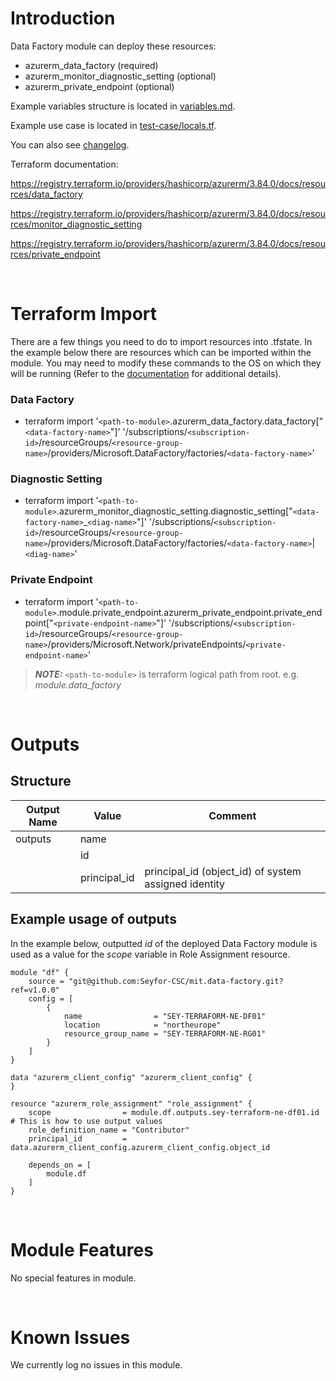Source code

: # Introduction
Data Factory module can deploy these resources:
* azurerm_data_factory (required)
* azurerm_monitor_diagnostic_setting (optional)
* azurerm_private_endpoint (optional)

Example variables structure is located in [variables.md](variables.md).

Example use case is located in [test-case/locals.tf](test-case/locals.tf).

You can also see [changelog](changelog.md).

Terraform documentation:

https://registry.terraform.io/providers/hashicorp/azurerm/3.84.0/docs/resources/data_factory

https://registry.terraform.io/providers/hashicorp/azurerm/3.84.0/docs/resources/monitor_diagnostic_setting

https://registry.terraform.io/providers/hashicorp/azurerm/3.84.0/docs/resources/private_endpoint

&nbsp;

# Terraform Import
There are a few things you need to do to import resources into .tfstate. In the example below there are resources which can be imported within the module. You may need to modify these commands to the OS on which they will be running (Refer to the [documentation](https://developer.hashicorp.com/terraform/cli/commands/import#example-import-into-resource-configured-with-for_each) for additional details).
### Data Factory
* terraform import '`<path-to-module>`.azurerm_data_factory.data_factory["`<data-factory-name>`"]' '/subscriptions/`<subscription-id>`/resourceGroups/`<resource-group-name>`/providers/Microsoft.DataFactory/factories/`<data-factory-name>`'
### Diagnostic Setting
* terraform import '`<path-to-module>`.azurerm_monitor_diagnostic_setting.diagnostic_setting["`<data-factory-name>`_`<diag-name>`"]' '/subscriptions/`<subscription-id>`/resourceGroups/`<resource-group-name>`/providers/Microsoft.DataFactory/factories/`<data-factory-name>`|`<diag-name>`'
 ### Private Endpoint
* terraform import '`<path-to-module>`.module.private_endpoint.azurerm_private_endpoint.private_endpoint["`<private-endpoint-name>`"]' '/subscriptions/`<subscription-id>`/resourceGroups/`<resource-group-name>`/providers/Microsoft.Network/privateEndpoints/`<private-endpoint-name>`'

 > **_NOTE:_** `<path-to-module>` is terraform logical path from root. e.g. _module.data\_factory_

&nbsp;

# Outputs
## Structure

| Output Name | Value        | Comment                                              |
| ----------- | ------------ | ---------------------------------------------------- |
| outputs     | name         |                                                      |
|             | id           |                                                      |
|             | principal_id | principal_id (object_id) of system assigned identity |


## Example usage of outputs
In the example below, outputted _id_ of the deployed Data Factory module is used as a value for the _scope_ variable in Role Assignment resource.
```
module "df" {
    source = "git@github.com:Seyfor-CSC/mit.data-factory.git?ref=v1.0.0"
    config = [
        {
            name                = "SEY-TERRAFORM-NE-DF01"
            location            = "northeurope"
            resource_group_name = "SEY-TERRAFORM-NE-RG01"
        }
    ]
}

data "azurerm_client_config" "azurerm_client_config" {
}

resource "azurerm_role_assignment" "role_assignment" {
    scope                = module.df.outputs.sey-terraform-ne-df01.id # This is how to use output values
    role_definition_name = "Contributor"
    principal_id         = data.azurerm_client_config.azurerm_client_config.object_id

    depends_on = [
        module.df
    ]
}
```

&nbsp;

# Module Features
No special features in module.

&nbsp;

# Known Issues
We currently log no issues in this module.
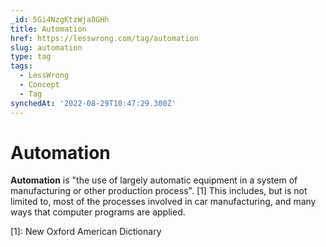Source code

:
 ```yaml
---
_id: 5Gi4NzgKtzWja8GHh
title: Automation
href: https://lesswrong.com/tag/automation
slug: automation
type: tag
tags:
  - LessWrong
  - Concept
  - Tag
synchedAt: '2022-08-29T10:47:29.300Z'
---
```

# Automation

**Automation** is "the use of largely automatic equipment in a system of manufacturing or other production process". \[1\] This includes, but is not limited to, most of the processes involved in car manufacturing, and many ways that computer programs are applied.

\[1\]: New Oxford American Dictionary
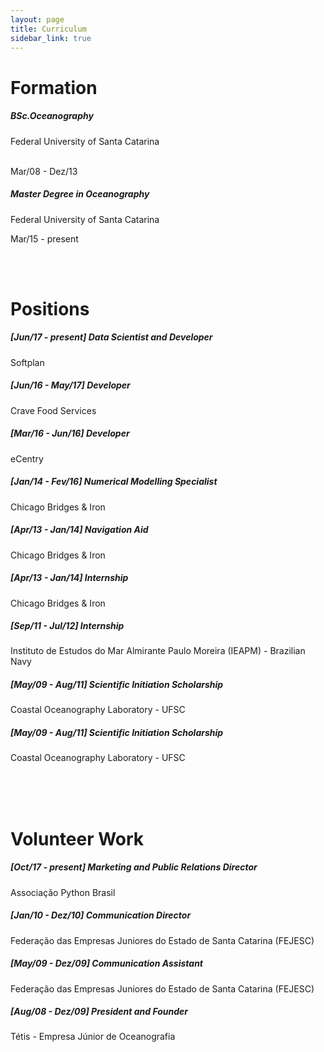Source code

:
 ```yaml
---
layout: page
title: Curriculum
sidebar_link: true
---
```


<h1>Formation</h1>

<h5>BSc.Oceanography</h5>
<p>Federal University of Santa Catarina</p>
<br>Mar/08 - Dez/13</br> 

<h5>Master Degree in Oceanography</h5>
<p>Federal University of Santa Catarina</p>
<p>Mar/15 - present</p> 

<br/>
<br/>

<h1>Positions</h1>

<h5>[Jun/17 - present] Data Scientist and Developer</h5>
<p>Softplan</p>

<h5>[Jun/16 - May/17] Developer</h5>
<p>Crave Food Services</p>

<h5>[Mar/16 - Jun/16] Developer</h5>
<p>eCentry</p>

<h5>[Jan/14 - Fev/16] Numerical Modelling Specialist</h5>
<p>Chicago Bridges & Iron</p>

<h5>[Apr/13 - Jan/14] Navigation Aid</h5>
<p>Chicago Bridges & Iron</p>

<h5>[Apr/13 - Jan/14] Internship</h5>
<p>Chicago Bridges & Iron</p>

<h5>[Sep/11 - Jul/12] Internship</h5>
<p>Instituto de Estudos do Mar Almirante Paulo Moreira (IEAPM) - Brazilian Navy</p>

<h5>[May/09 - Aug/11] Scientific Initiation Scholarship</h5>
<p>Coastal Oceanography Laboratory - UFSC</p>

<h5>[May/09 - Aug/11] Scientific Initiation Scholarship</h5>
<p>Coastal Oceanography Laboratory - UFSC</p>

<br/>
<br/>
<br/>

<h1>Volunteer Work</h1>

<h5>[Oct/17 - present] Marketing and Public Relations Director</h5>
<p>Associação Python Brasil</p>

<h5>[Jan/10 - Dez/10] Communication Director</h5>
<p>Federação das Empresas Juniores do Estado de Santa Catarina (FEJESC)</p>

<h5>[May/09 - Dez/09] Communication Assistant</h5>
<p>Federação das Empresas Juniores do Estado de Santa Catarina (FEJESC)</p>

<h5>[Aug/08 - Dez/09] President and Founder</h5>
<p>Tétis - Empresa Júnior de Oceanografia</p>
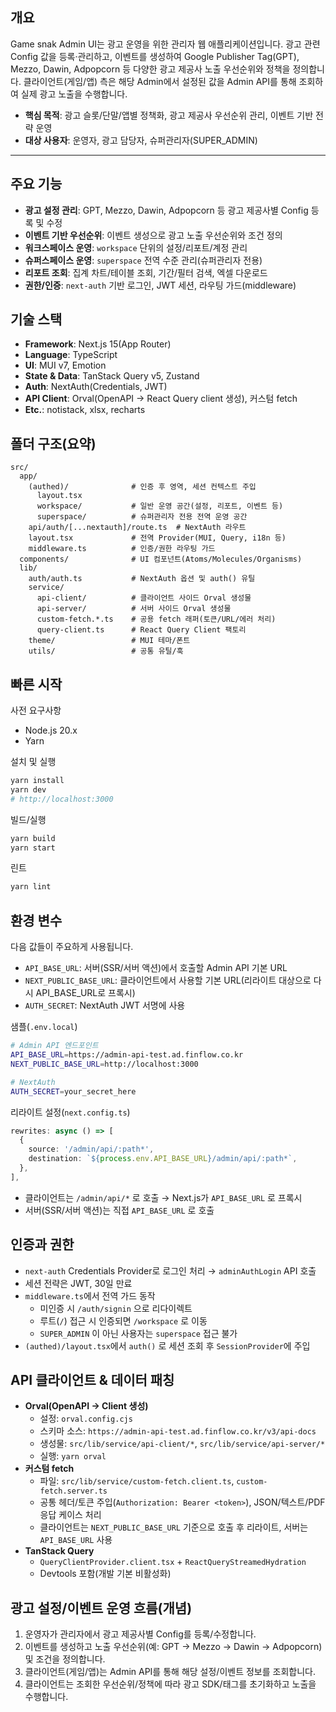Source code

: ## 개요

Game snak Admin UI는 광고 운영을 위한 관리자 웹 애플리케이션입니다. 광고 관련 Config 값을 등록·관리하고, 이벤트를 생성하여 Google Publisher Tag(GPT), Mezzo, Dawin, Adpopcorn 등 다양한 광고 제공사 노출 우선순위와 정책을 정의합니다. 클라이언트(게임/앱) 측은 해당 Admin에서 설정된 값을 Admin API를 통해 조회하여 실제 광고 노출을 수행합니다.

- **핵심 목적**: 광고 슬롯/단말/앱별 정책화, 광고 제공사 우선순위 관리, 이벤트 기반 전략 운영
- **대상 사용자**: 운영자, 광고 담당자, 슈퍼관리자(SUPER_ADMIN)

---

## 주요 기능

- **광고 설정 관리**: GPT, Mezzo, Dawin, Adpopcorn 등 광고 제공사별 Config 등록 및 수정
- **이벤트 기반 우선순위**: 이벤트 생성으로 광고 노출 우선순위와 조건 정의
- **워크스페이스 운영**: `workspace` 단위의 설정/리포트/계정 관리
- **슈퍼스페이스 운영**: `superspace` 전역 수준 관리(슈퍼관리자 전용)
- **리포트 조회**: 집계 차트/테이블 조회, 기간/필터 검색, 엑셀 다운로드
- **권한/인증**: `next-auth` 기반 로그인, JWT 세션, 라우팅 가드(middleware)

## 기술 스택

- **Framework**: Next.js 15(App Router)
- **Language**: TypeScript
- **UI**: MUI v7, Emotion
- **State & Data**: TanStack Query v5, Zustand
- **Auth**: NextAuth(Credentials, JWT)
- **API Client**: Orval(OpenAPI → React Query client 생성), 커스텀 fetch
- **Etc.**: notistack, xlsx, recharts

## 폴더 구조(요약)

```
src/
  app/
    (authed)/              # 인증 후 영역, 세션 컨텍스트 주입
      layout.tsx
      workspace/           # 일반 운영 공간(설정, 리포트, 이벤트 등)
      superspace/          # 슈퍼관리자 전용 전역 운영 공간
    api/auth/[...nextauth]/route.ts  # NextAuth 라우트
    layout.tsx             # 전역 Provider(MUI, Query, i18n 등)
    middleware.ts          # 인증/권한 라우팅 가드
  components/              # UI 컴포넌트(Atoms/Molecules/Organisms)
  lib/
    auth/auth.ts           # NextAuth 옵션 및 auth() 유틸
    service/
      api-client/          # 클라이언트 사이드 Orval 생성물
      api-server/          # 서버 사이드 Orval 생성물
      custom-fetch.*.ts    # 공용 fetch 래퍼(토큰/URL/에러 처리)
      query-client.ts      # React Query Client 팩토리
    theme/                 # MUI 테마/폰트
    utils/                 # 공통 유틸/훅
```

## 빠른 시작

사전 요구사항

- Node.js 20.x
- Yarn

설치 및 실행

```bash
yarn install
yarn dev
# http://localhost:3000
```

빌드/실행

```bash
yarn build
yarn start
```

린트

```bash
yarn lint
```

## 환경 변수

다음 값들이 주요하게 사용됩니다.

- `API_BASE_URL`: 서버(SSR/서버 액션)에서 호출할 Admin API 기본 URL
- `NEXT_PUBLIC_BASE_URL`: 클라이언트에서 사용할 기본 URL(리라이트 대상으로 다시 API_BASE_URL로 프록시)
- `AUTH_SECRET`: NextAuth JWT 서명에 사용

샘플(`.env.local`)

```bash
# Admin API 엔드포인트
API_BASE_URL=https://admin-api-test.ad.finflow.co.kr
NEXT_PUBLIC_BASE_URL=http://localhost:3000

# NextAuth
AUTH_SECRET=your_secret_here
```

리라이트 설정(`next.config.ts`)

```ts
rewrites: async () => [
  {
    source: '/admin/api/:path*',
    destination: `${process.env.API_BASE_URL}/admin/api/:path*`,
  },
],
```

- 클라이언트는 `/admin/api/*` 로 호출 → Next.js가 `API_BASE_URL` 로 프록시
- 서버(SSR/서버 액션)는 직접 `API_BASE_URL` 로 호출

## 인증과 권한

- `next-auth` Credentials Provider로 로그인 처리 → `adminAuthLogin` API 호출
- 세션 전략은 JWT, 30일 만료
- `middleware.ts`에서 전역 가드 동작
  - 미인증 시 `/auth/signin` 으로 리다이렉트
  - 루트(`/`) 접근 시 인증되면 `/workspace` 로 이동
  - `SUPER_ADMIN` 이 아닌 사용자는 `superspace` 접근 불가
- `(authed)/layout.tsx`에서 `auth()` 로 세션 조회 후 `SessionProvider`에 주입

## API 클라이언트 & 데이터 패칭

- **Orval(OpenAPI → Client 생성)**
  - 설정: `orval.config.cjs`
  - 스키마 소스: `https://admin-api-test.ad.finflow.co.kr/v3/api-docs`
  - 생성물: `src/lib/service/api-client/*`, `src/lib/service/api-server/*`
  - 실행: `yarn orval`
- **커스텀 fetch**
  - 파일: `src/lib/service/custom-fetch.client.ts`, `custom-fetch.server.ts`
  - 공통 헤더/토큰 주입(`Authorization: Bearer <token>`), JSON/텍스트/PDF 응답 케이스 처리
  - 클라이언트는 `NEXT_PUBLIC_BASE_URL` 기준으로 호출 후 리라이트, 서버는 `API_BASE_URL` 사용
- **TanStack Query**
  - `QueryClientProvider.client.tsx` + `ReactQueryStreamedHydration`
  - Devtools 포함(개발 기본 비활성화)

## 광고 설정/이벤트 운영 흐름(개념)

1. 운영자가 관리자에서 광고 제공사별 Config를 등록/수정합니다.
2. 이벤트를 생성하고 노출 우선순위(예: GPT → Mezzo → Dawin → Adpopcorn) 및 조건을 정의합니다.
3. 클라이언트(게임/앱)는 Admin API를 통해 해당 설정/이벤트 정보를 조회합니다.
4. 클라이언트는 조회한 우선순위/정책에 따라 광고 SDK/태그를 초기화하고 노출을 수행합니다.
•••••
**What is expected:**
I'd like the lines above from the one with "<p>Instituto de Estudos" up to and including the one with "<h5>[Jan/10 - Dez/10]" copied exactly, with no other lines.

**Written solution:**
<p>Instituto de Estudos do Mar Almirante Paulo Moreira (IEAPM) - Brazilian Navy</p>

<h5>[May/09 - Aug/11] Scientific Initiation Scholarship</h5>
<p>Coastal Oceanography Laboratory - UFSC</p>

<h5>[May/09 - Aug/11] Scientific Initiation Scholarship</h5>
<p>Coastal Oceanography Laboratory - UFSC</p>

<br/>
<br/>
<br/>

<h1>Volunteer Work</h1>

<h5>[Oct/17 - present] Marketing and Public Relations Director</h5>
<p>Associação Python Brasil</p>

<h5>[Jan/10 - Dez/10] Communication Director</h5>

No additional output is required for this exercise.